= Exercise brief =
Below is a listing; restate from it, character for character, the lines beginning at the line holding "vhigh | acc | 0.009050 |" and ending at the line holding "big | acc | 0.006352 |", both included.

= The records =
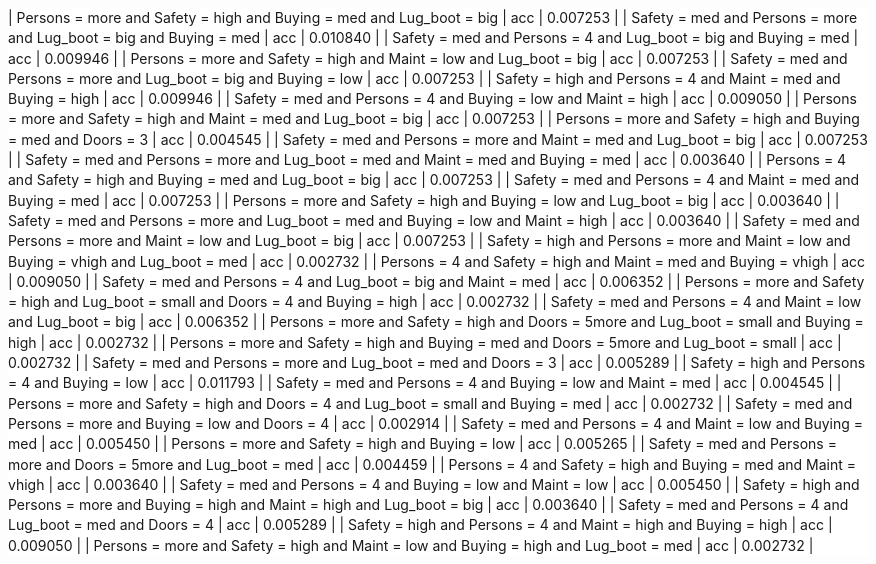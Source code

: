 | Persons = more and Safety = high and Buying = med and Lug_boot = big | acc | 0.007253 |
| Safety = med and Persons = more and Lug_boot = big and Buying = med | acc | 0.010840 |
| Safety = med and Persons = 4 and Lug_boot = big and Buying = med | acc | 0.009946 |
| Persons = more and Safety = high and Maint = low and Lug_boot = big | acc | 0.007253 |
| Safety = med and Persons = more and Lug_boot = big and Buying = low | acc | 0.007253 |
| Safety = high and Persons = 4 and Maint = med and Buying = high | acc | 0.009946 |
| Safety = med and Persons = 4 and Buying = low and Maint = high | acc | 0.009050 |
| Persons = more and Safety = high and Maint = med and Lug_boot = big | acc | 0.007253 |
| Persons = more and Safety = high and Buying = med and Doors = 3 | acc | 0.004545 |
| Safety = med and Persons = more and Maint = med and Lug_boot = big | acc | 0.007253 |
| Safety = med and Persons = more and Lug_boot = med and Maint = med and Buying = med | acc | 0.003640 |
| Persons = 4 and Safety = high and Buying = med and Lug_boot = big | acc | 0.007253 |
| Safety = med and Persons = 4 and Maint = med and Buying = med | acc | 0.007253 |
| Persons = more and Safety = high and Buying = low and Lug_boot = big | acc | 0.003640 |
| Safety = med and Persons = more and Lug_boot = med and Buying = low and Maint = high | acc | 0.003640 |
| Safety = med and Persons = more and Maint = low and Lug_boot = big | acc | 0.007253 |
| Safety = high and Persons = more and Maint = low and Buying = vhigh and Lug_boot = med | acc | 0.002732 |
| Persons = 4 and Safety = high and Maint = med and Buying = vhigh | acc | 0.009050 |
| Safety = med and Persons = 4 and Lug_boot = big and Maint = med | acc | 0.006352 |
| Persons = more and Safety = high and Lug_boot = small and Doors = 4 and Buying = high | acc | 0.002732 |
| Safety = med and Persons = 4 and Maint = low and Lug_boot = big | acc | 0.006352 |
| Persons = more and Safety = high and Doors = 5more and Lug_boot = small and Buying = high | acc | 0.002732 |
| Persons = more and Safety = high and Buying = med and Doors = 5more and Lug_boot = small | acc | 0.002732 |
| Safety = med and Persons = more and Lug_boot = med and Doors = 3 | acc | 0.005289 |
| Safety = high and Persons = 4 and Buying = low | acc | 0.011793 |
| Safety = med and Persons = 4 and Buying = low and Maint = med | acc | 0.004545 |
| Persons = more and Safety = high and Doors = 4 and Lug_boot = small and Buying = med | acc | 0.002732 |
| Safety = med and Persons = more and Buying = low and Doors = 4 | acc | 0.002914 |
| Safety = med and Persons = 4 and Maint = low and Buying = med | acc | 0.005450 |
| Persons = more and Safety = high and Buying = low | acc | 0.005265 |
| Safety = med and Persons = more and Doors = 5more and Lug_boot = med | acc | 0.004459 |
| Persons = 4 and Safety = high and Buying = med and Maint = vhigh | acc | 0.003640 |
| Safety = med and Persons = 4 and Buying = low and Maint = low | acc | 0.005450 |
| Safety = high and Persons = more and Buying = high and Maint = high and Lug_boot = big | acc | 0.003640 |
| Safety = med and Persons = 4 and Lug_boot = med and Doors = 4 | acc | 0.005289 |
| Safety = high and Persons = 4 and Maint = high and Buying = high | acc | 0.009050 |
| Persons = more and Safety = high and Maint = low and Buying = high and Lug_boot = med | acc | 0.002732 |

= Response =
| Persons = 4 and Safety = high and Maint = med and Buying = vhigh | acc | 0.009050 |
| Safety = med and Persons = 4 and Lug_boot = big and Maint = med | acc | 0.006352 |
| Persons = more and Safety = high and Lug_boot = small and Doors = 4 and Buying = high | acc | 0.002732 |
| Safety = med and Persons = 4 and Maint = low and Lug_boot = big | acc | 0.006352 |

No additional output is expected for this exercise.